It is possible to merge data files by more than one id variable:

merged.data2 <- merge(dataset1, dataset2, by=c("Country", "RegionID", "Region"))

It is also possible to merge the two files if the unique id variable has a different name in each data set. For example, the id variable may be called “countryID” in dataset1, but called “stateID” in dataset2:

#In this case, by.x calls the name of the id variable in dataset1, and by.y calls the name of the id variable in dataset2.
merged.data3 <- merge(dataset1, dataset2, by.x="CountryID", by.y="StateID")


#Note: The default setting of the merge() function drops all unmatched cases. If you want to keep all cases in the new data set, include the option all=TRUE in the merge() function:
merged.data.all <- merge(dataset1, dataset2, by="Country", all=TRUE)


#To keep unmatched cases only from dataset1, use the all.x option. 
merged.data.all <- merge(dataset1, dataset2, by="Country", all.x=TRUE)

#When all.x=TRUE, an extra row will be added to the output for each case in dataset1 that has no matching cases in dataset2. Cases that do not have values from dataset2 will be labeled as missing. 

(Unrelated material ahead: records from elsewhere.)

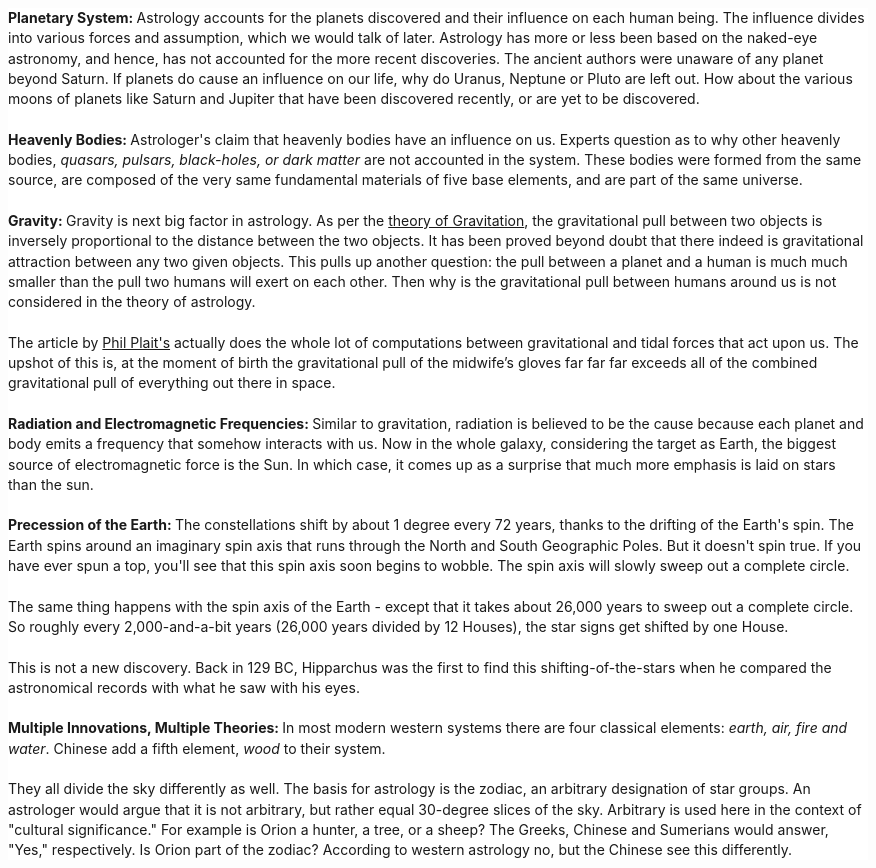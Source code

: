 <b>Planetary System: </b>Astrology accounts for the planets discovered and their influence on each human being. The influence divides into various forces and assumption, which we would talk of later. Astrology has more or less been based on the naked-eye astronomy, and hence, has not accounted for the more recent discoveries. The ancient authors were unaware of any planet beyond Saturn. If planets do cause an influence on our life, why do Uranus, Neptune or Pluto are left out. How about the various moons of planets like Saturn and Jupiter that have been discovered recently, or are yet to be discovered.
<br>
<br>
<b>Heavenly Bodies: </b>Astrologer's claim that heavenly bodies have an influence on us. Experts question as to why other heavenly bodies, 
<i>quasars, pulsars, black-holes, or dark matter</i> are not accounted in the system. These bodies were formed from the same source, are composed of the very same fundamental materials of five base elements, and are part of the same universe.
<br>
<br>
<b>Gravity: </b>Gravity is next big factor in astrology. As per the 
<a href="http://en.wikipedia.org/wiki/Gravitation">theory of Gravitation</a>, the gravitational pull between two objects is inversely proportional to the distance between the two objects. It has been proved beyond doubt that there indeed is gravitational attraction between any two given objects. This pulls up another question: the pull between a planet and a human is much much smaller than the pull two humans will exert on each other. Then why is the gravitational pull between humans around us is not considered in the theory of astrology.
<br>
<br>The article by 
<a href="http://www.badastronomy.com/bad/misc/planets.html">Phil Plait's</a> actually does the whole lot of computations between gravitational and tidal forces that act upon us. The upshot of this is, at the moment of birth the gravitational pull of the midwife’s gloves far far far exceeds all of the combined gravitational pull of everything out there in space.
<br>
<br>
<b>Radiation and Electromagnetic Frequencies: </b>Similar to gravitation, radiation is believed to be the cause because each planet and body emits a frequency that somehow interacts with us. Now in the whole galaxy, considering the target as Earth, the biggest source of electromagnetic force is the Sun. In which case, it comes up as a surprise that much more emphasis is laid on stars than the sun.
<br>
<br>
<b>Precession of the Earth: </b>The constellations shift by about 1 degree every 72 years, thanks to the drifting of the Earth's spin. The Earth spins around an imaginary spin axis that runs through the North and South Geographic Poles. But it doesn't spin true. If you have ever spun a top, you'll see that this spin axis soon begins to wobble. The spin axis will slowly sweep out a complete circle.
<br>
<br>The same thing happens with the spin axis of the Earth - except that it takes about 26,000 years to sweep out a complete circle. So roughly every 2,000-and-a-bit years (26,000 years divided by 12 Houses), the star signs get shifted by one House.
<br>
<br>This is not a new discovery. Back in 129 BC, Hipparchus was the first to find this shifting-of-the-stars when he compared the astronomical records with what he saw with his eyes.
<br>
<br>
<b>Multiple Innovations, Multiple Theories: </b>In most modern western systems there are four classical elements: 
<i>earth, air, fire and water</i>. Chinese add a fifth element, 
<i>wood</i> to their system.
<br>
<br>They all divide the sky differently as well. The basis for astrology is the zodiac, an arbitrary designation of star groups. An astrologer would argue that it is not arbitrary, but rather equal 30-degree slices of the sky. Arbitrary is used here in the context of "cultural significance." For example is Orion a hunter, a tree, or a sheep? The Greeks, Chinese and Sumerians would answer, "Yes," respectively. Is Orion part of the zodiac? According to western astrology no, but the Chinese see this differently.
<br>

#Similarly, to keep unmatched cases only from dataset2, use the all.y option:
merged.data.all <- merge(dataset1, dataset2, by="Country", all.y=TRUE)

#Again, when all.y=TRUE, an extra row will be added to the output for each case in dataset2 that has no matching cases in dataset1. Cases that do not have values from dataset1 will be labeled as missing.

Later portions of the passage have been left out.